Двое здоровенных охранников уже теснили тощенького репортера с хвостиком на затылке. Он не сопротивлялся. Покинув банкетный зал, выбравшись на воздух, он быстро зашагал через площадь перед концертным залом, свернул в темный переулок, огляделся по сторонам и, убедившись, что никого рядом нет, вытащил из сумки сотовый телефон, набрал московский код и номер круглосуточного дежурного по отделу светских новостей своей газеты.
– Пусть кто-нибудь дует в Домодедово, надо встретить самолет из Синедольска. Жена Русова сбежала прямо с инаугурации, полетела в Москву. Ну откуда я знаю номер рейса? Это совсем не сложно выяснить. Вылетел только что, не больше получаса назад. Пусть нащелкают побольше кадров, а если удастся взять интервью, будет вообще класс.
Стюардесса, проходя вдоль кресел, то и дело косилась на двух женщин в боковом ряду. За полтора года работы на борту она впервые видела, чтобы такие разные, диаметрально противоположные люди летели вместе и разговаривали как давние, близкие приятельницы.
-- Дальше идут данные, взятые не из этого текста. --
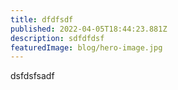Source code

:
 ```yaml
---
title: dfdfsdf
published: 2022-04-05T18:44:23.881Z
description: sdfdfdsf
featuredImage: blog/hero-image.jpg
---
```

dsfdsfsadf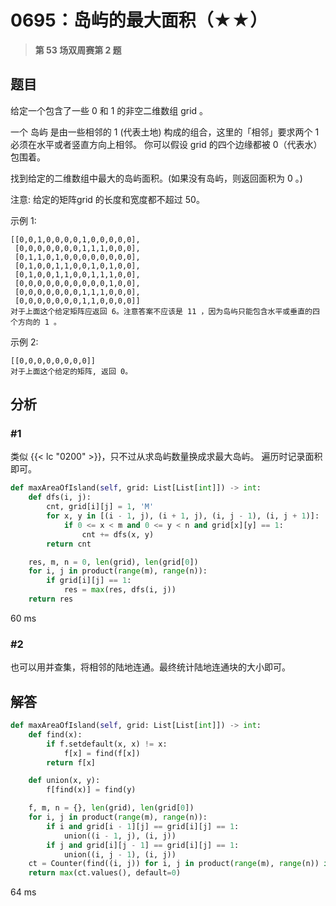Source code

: # 0695：岛屿的最大面积（★★）


> **第 53 场双周赛第 2 题**

## 题目

给定一个包含了一些 0 和 1 的非空二维数组 grid 。

一个 岛屿 是由一些相邻的 1 (代表土地) 构成的组合，这里的「相邻」要求两个 1 必须在水平或者竖直方向上相邻。
你可以假设 grid 的四个边缘都被 0（代表水）包围着。

找到给定的二维数组中最大的岛屿面积。(如果没有岛屿，则返回面积为 0 。)

注意: 给定的矩阵grid 的长度和宽度都不超过 50。

 
示例 1:
    
    [[0,0,1,0,0,0,0,1,0,0,0,0,0],
     [0,0,0,0,0,0,0,1,1,1,0,0,0],
     [0,1,1,0,1,0,0,0,0,0,0,0,0],
     [0,1,0,0,1,1,0,0,1,0,1,0,0],
     [0,1,0,0,1,1,0,0,1,1,1,0,0],
     [0,0,0,0,0,0,0,0,0,0,1,0,0],
     [0,0,0,0,0,0,0,1,1,1,0,0,0],
     [0,0,0,0,0,0,0,1,1,0,0,0,0]]
    对于上面这个给定矩阵应返回 6。注意答案不应该是 11 ，因为岛屿只能包含水平或垂直的四个方向的 1 。

示例 2:

    [[0,0,0,0,0,0,0,0]]
    对于上面这个给定的矩阵, 返回 0。

 
## 分析

### #1

类似 {{< lc "0200" >}}，只不过从求岛屿数量换成求最大岛屿。
遍历时记录面积即可。

```python
def maxAreaOfIsland(self, grid: List[List[int]]) -> int:
    def dfs(i, j):
        cnt, grid[i][j] = 1, 'M'
        for x, y in [(i - 1, j), (i + 1, j), (i, j - 1), (i, j + 1)]:
            if 0 <= x < m and 0 <= y < n and grid[x][y] == 1:
                cnt += dfs(x, y)
        return cnt

    res, m, n = 0, len(grid), len(grid[0])
    for i, j in product(range(m), range(n)):
        if grid[i][j] == 1:
            res = max(res, dfs(i, j))
    return res
```
60 ms

### #2

也可以用并查集，将相邻的陆地连通。最终统计陆地连通块的大小即可。

## 解答

```python
def maxAreaOfIsland(self, grid: List[List[int]]) -> int:
    def find(x):
        if f.setdefault(x, x) != x:
            f[x] = find(f[x])
        return f[x]

    def union(x, y):
        f[find(x)] = find(y)

    f, m, n = {}, len(grid), len(grid[0])
    for i, j in product(range(m), range(n)):
        if i and grid[i - 1][j] == grid[i][j] == 1:
            union((i - 1, j), (i, j))
        if j and grid[i][j - 1] == grid[i][j] == 1:
            union((i, j - 1), (i, j))
    ct = Counter(find((i, j)) for i, j in product(range(m), range(n)) if grid[i][j] == 1)
    return max(ct.values(), default=0)
```
64 ms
Лицо одной из них показалось знакомым, и она мучительно пыталась вспомнить, где же встречала эту стройную холеную дамочку в строгом, жутко дорогом темно-синем платье. Такие наряды редко надевают в самолет. Мадам явно ускользнула с какого-то официального торжества. Возможно, даже с инаугурации. Там сегодня весь городской бомонд. А то, что стильная мадам принадлежит к бомонду, да не местному – столичному, это вне всяких сомнений.
Стюардесса увлекалась психологией. Ей нравилось разглядывать лица пассажиров, угадывать судьбы, биографии, характеры. Она выискивала среди потока лиц несколько самых значительных и интересных, вглядывалась тактично, исподтишка, и сочиняла увлекательные истории, иногда вполне правдоподобные.
Мадам в синем вечернем платье была красива, богата кто-то наверняка любил ее без памяти. Но вопреки всему этому безусловному счастью, она казалась такой усталой и грустной, что становилось не по себе, если внимательней вглядеться в большие ясные светло-карие глаза.
«И все-таки, где я ее видела?» – подумала стюардесса, приостанавливаясь и проверяя, застегнуты ли ремни безопасности. Разумеется, не застегнуты. Грустная мадам и ее вполне веселая соседка так увлеклись беседой, что не услышали радиоголоса, не заметили вспыхнувшего табло.